Source texts of formatted documents:
┏━━

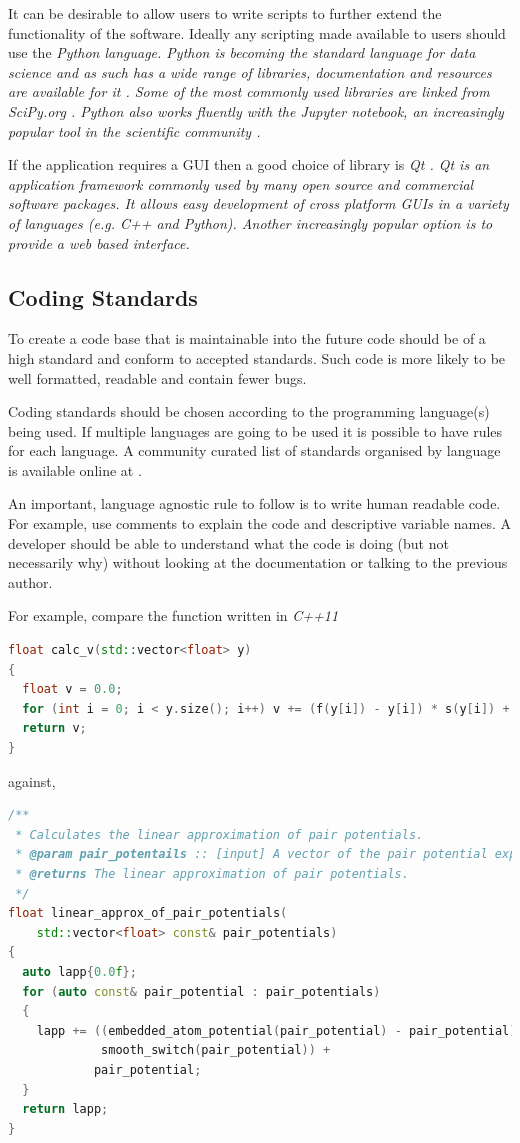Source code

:\documentclass[jnr]{iosart2x}
\begin{document}
It can be desirable to allow users to write scripts to further extend the functionality of the software.
Ideally any scripting made available to users should use the \it Python language.
Python is becoming the standard language for data science and as such has a wide range of libraries, documentation and resources are available for it \cite{python-nature}.
Some of the most commonly used libraries are linked from \it SciPy.org \cite{scipy}.
Python also works fluently with the \it{Jupyter notebook}, an increasingly popular tool in the scientific community \cite{jupyter-nature}.

If the application requires a GUI then a good choice of library is \it{Qt} \cite{Qt}.
\it Qt is an application framework commonly used by many open source and commercial software packages.
It allows easy development of cross platform GUIs in a variety of languages (e.g. \it C++ and \it Python).
Another increasingly popular option is to provide a web based interface.

\subsection{Coding Standards}
\label{Coding standards}

To create a code base that is maintainable into the future code should be of a high standard and conform to accepted standards.
Such code is more likely to be well formatted, readable and contain fewer bugs.

Coding standards should be chosen according to the programming language(s) being used.
If multiple languages are going to be used it is possible to have rules for each language.
A community curated list of standards organised by language is available online at \cite{Awesome_Guidelines}.

An important, language agnostic rule to follow is to write human readable code.
For example, use comments to explain the code and descriptive variable names.
A developer should be able to understand what the code is doing (but not necessarily why) without looking at the documentation or talking to the previous author.

For example, compare the function \cite{Lim_2015} written in \it{C++11}

\begin{lstlisting}[frame=single, language=C++]
float calc_v(std::vector<float> y)
{
  float v = 0.0;
  for (int i = 0; i < y.size(); i++) v += (f(y[i]) - y[i]) * s(y[i]) + y[i];
  return v;
}
\end{lstlisting}
against,
\begin{lstlisting}[frame=single, language=C++]
/**
 * Calculates the linear approximation of pair potentials.
 * @param pair_potentails :: [input] A vector of the pair potential experienced by each atom.
 * @returns The linear approximation of pair potentials.
 */
float linear_approx_of_pair_potentials(
    std::vector<float> const& pair_potentials)
{
  auto lapp{0.0f};
  for (auto const& pair_potential : pair_potentials)
  {
    lapp += ((embedded_atom_potential(pair_potential) - pair_potential) *
             smooth_switch(pair_potential)) +
            pair_potential;
  }
  return lapp;
}
\end{lstlisting}
\end{document}
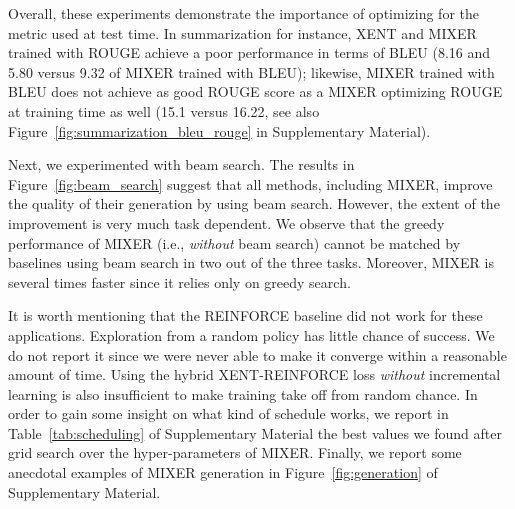 Overall, these experiments demonstrate the importance of optimizing for the metric used at test time. In summarization for instance, XENT and MIXER trained with ROUGE achieve a poor performance in terms of BLEU (8.16 and 5.80 versus 9.32 of MIXER trained with BLEU); likewise, MIXER trained with BLEU does not achieve as good ROUGE score as 
a MIXER optimizing ROUGE at training time as well (15.1 versus 16.22, see also Figure~\ref{fig:summarization_bleu_rouge} in Supplementary Material).

Next, we experimented with beam search. The results in Figure~\ref{fig:beam_search} suggest that all methods, including MIXER, improve the quality of their generation by using beam search. However, the extent of the improvement is very much task dependent. We observe that the greedy performance of MIXER (i.e., {\em without} beam search) cannot be matched by baselines using beam search in two out of the three tasks. Moreover, MIXER is several times faster since it relies only on greedy search.

It is worth mentioning that the REINFORCE baseline did not work for these applications. Exploration from a random policy has little chance of success. We do not report it since we were never able to make it converge within a reasonable amount of time. Using the hybrid XENT-REINFORCE loss {\em without} incremental learning is also insufficient to make training take off from random chance. In order to gain some insight on what kind of schedule works, we report in Table~\ref{tab:scheduling} of Supplementary Material the best values we found after grid search over the hyper-parameters of MIXER.
Finally, we report some anecdotal examples of MIXER generation in Figure~\ref{fig:generation} of Supplementary Material. 
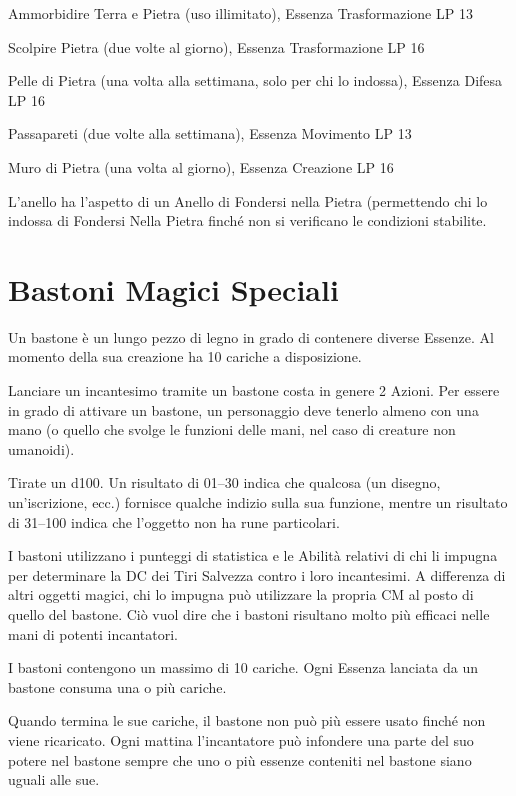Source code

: \documentclass[a4paper,11pt,twoside,openany]{book}
\begin{document}
{Ammorbidire Terra e Pietra (uso illimitato), Essenza Trasformazione LP 13

Scolpire Pietra (due volte al giorno), Essenza Trasformazione LP 16

Pelle di Pietra (una volta alla settimana, solo per chi lo indossa), Essenza Difesa LP 16

Passapareti (due volte alla settimana), Essenza Movimento LP 13

Muro di Pietra (una volta al giorno), Essenza Creazione LP 16

L'anello ha l'aspetto di un Anello di Fondersi nella Pietra (permettendo chi lo indossa di Fondersi Nella Pietra finché non si verificano le condizioni stabilite.

\pagebreak

\section{Bastoni Magici Speciali}

\label{bastoni-magici-speciali}

Un bastone è un lungo pezzo di legno in grado di contenere diverse Essenze. Al momento della sua creazione ha 10 cariche a disposizione.

Lanciare un incantesimo tramite un bastone costa in genere 2 Azioni. Per essere in grado di attivare un bastone, un personaggio deve tenerlo almeno con una mano (o quello che svolge le funzioni delle mani, nel caso di creature non umanoidi).

Tirate un d100. Un risultato di 01--30 indica che qualcosa (un disegno, un'iscrizione, ecc.) fornisce qualche indizio sulla sua funzione, mentre un risultato di 31--100 indica che l'oggetto non ha rune particolari.

I bastoni utilizzano i punteggi di statistica e le Abilità relativi di chi li impugna per determinare la DC dei Tiri Salvezza contro i loro incantesimi. A differenza di altri oggetti magici, chi lo impugna può utilizzare la propria CM al posto di quello del bastone. Ciò vuol dire che i bastoni risultano molto più efficaci nelle mani di potenti incantatori.

I bastoni contengono un massimo di 10 cariche. Ogni Essenza lanciata
da un bastone consuma una o più cariche.

Quando termina le sue cariche, il bastone non può più essere usato finché non viene ricaricato. Ogni mattina l'incantatore può infondere una parte del suo potere nel bastone sempre che uno o più essenze conteniti nel bastone siano uguali alle sue.

}
\end{document}
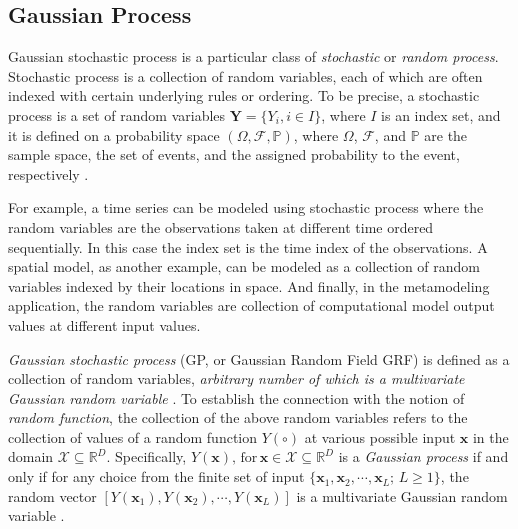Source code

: \subsection{Gaussian Process}\label{sub:gp_gp}

Gaussian stochastic process is a particular class of \emph{stochastic} or \emph{random process}.
Stochastic process is a collection of random variables, each of which are often indexed with certain underlying rules or ordering.
To be precise, a stochastic process is a set of random variables $\mathbf{Y} = \{Y_i, i \in I\}$, where $I$ is an index set, 
and it is defined on a probability space $(\Omega, \mathcal{F}, \mathbb{P})$, 
where $\Omega$, $\mathcal{F}$, and $\mathbb{P}$ are the sample space, the set of events, and the assigned probability to the event, respectively \cite{Syski2014}.

For example, a time series can be modeled using stochastic process where the random variables are the observations taken at different time ordered sequentially.
In this case the index set is the time index of the observations.
A spatial model, as another example, can be modeled as a collection of random variables indexed by their locations in space.
And finally, in the metamodeling application, the random variables are collection of computational model output values at different input values.

\emph{Gaussian stochastic process} (GP, or Gaussian Random Field GRF) is defined as a collection of random variables, 
\emph{arbitrary number of which is a multivariate Gaussian random variable} \cite{Rasmussen2006, Debicki2014}.
To establish the connection with the notion of \emph{random function}, the collection of the above random variables refers to the collection of values of a random function $Y(\circ)$ at various possible input $\mathbf{x}$ in the domain $\mathcal{X} \subseteq \mathbb{R}^D$.
Specifically, $Y(\mathbf{x}), \, \text{for} \, \mathbf{x} \in \mathcal{X} \subseteq \mathbb{R}^D$ is a \emph{Gaussian process} if and only if for any choice from the finite set of input $\{\mathbf{x}_1, \mathbf{x}_2, \cdots, \mathbf{x}_L ; \, L \geq 1\}$, the random vector $\left[Y(\mathbf{x}_1), Y(\mathbf{x}_2), \cdots, Y(\mathbf{x}_L)\right]$ is a multivariate Gaussian random variable \cite{Santner2003}.

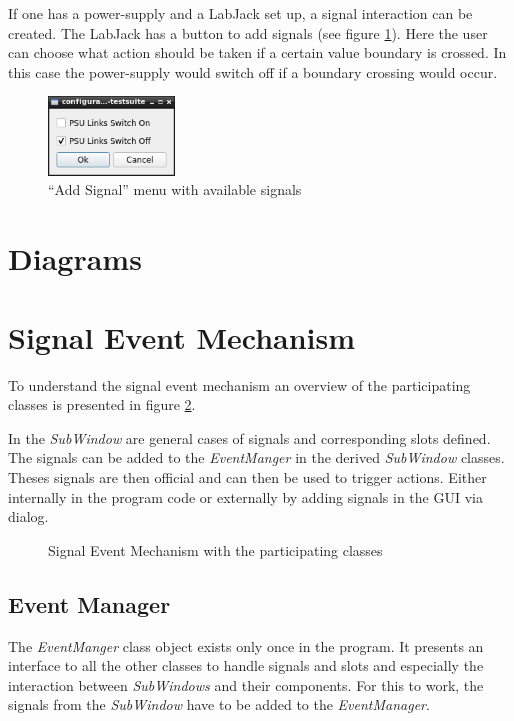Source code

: \documentclass[10pt,a4paper]{article}
\begin{document}
	If one has a power-supply and a LabJack set up, a signal interaction can be created. The LabJack has a button to add signals (see figure \ref{f:sem_menu}). Here the user can choose what action should be taken if a certain value boundary is crossed. In this case the power-supply would switch off if a boundary crossing would occur.
	
	\begin{figure}[H]
	\centering
	\includegraphics[width=0.3\textwidth]{./5_sem_menu.png}
	\caption{\enquote{Add Signal} menu with available signals}
	\label{f:sem_menu}
	\end{figure}


\appendix

\section{Diagrams}

\section{Signal Event Mechanism}

To understand the signal event mechanism an overview of the participating classes is presented in figure \ref{f:signal_event_mechanism}. 

\bigbreak

In the \textit{SubWindow} are general cases of signals and corresponding slots defined. The signals can be added to the \textit{EventManger} in the derived \textit{SubWindow} classes. Theses signals are then official and can then be used to trigger actions. Either internally in the program code or externally by adding signals in the GUI via dialog. 

\begin{figure}[H]
\centering
\caption{Signal Event Mechanism with the participating classes}
\label{f:signal_event_mechanism}
\end{figure}

	\subsection{Event Manager}
	
	The \textit{EventManger} class object exists only once in the program. It presents an interface to all the other classes to handle signals and slots and especially the interaction between \textit{SubWindows} and their components. For this to work, the signals from the \textit{SubWindow} have to be added to the \textit{EventManager}.
	
\end{document}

┗━━

Your instructions: Copy every line in the entries above that has the string "auto" in it.

Completed exercise:
  auto lapp{0.0f};
  for (auto const& pair_potential : pair_potentials)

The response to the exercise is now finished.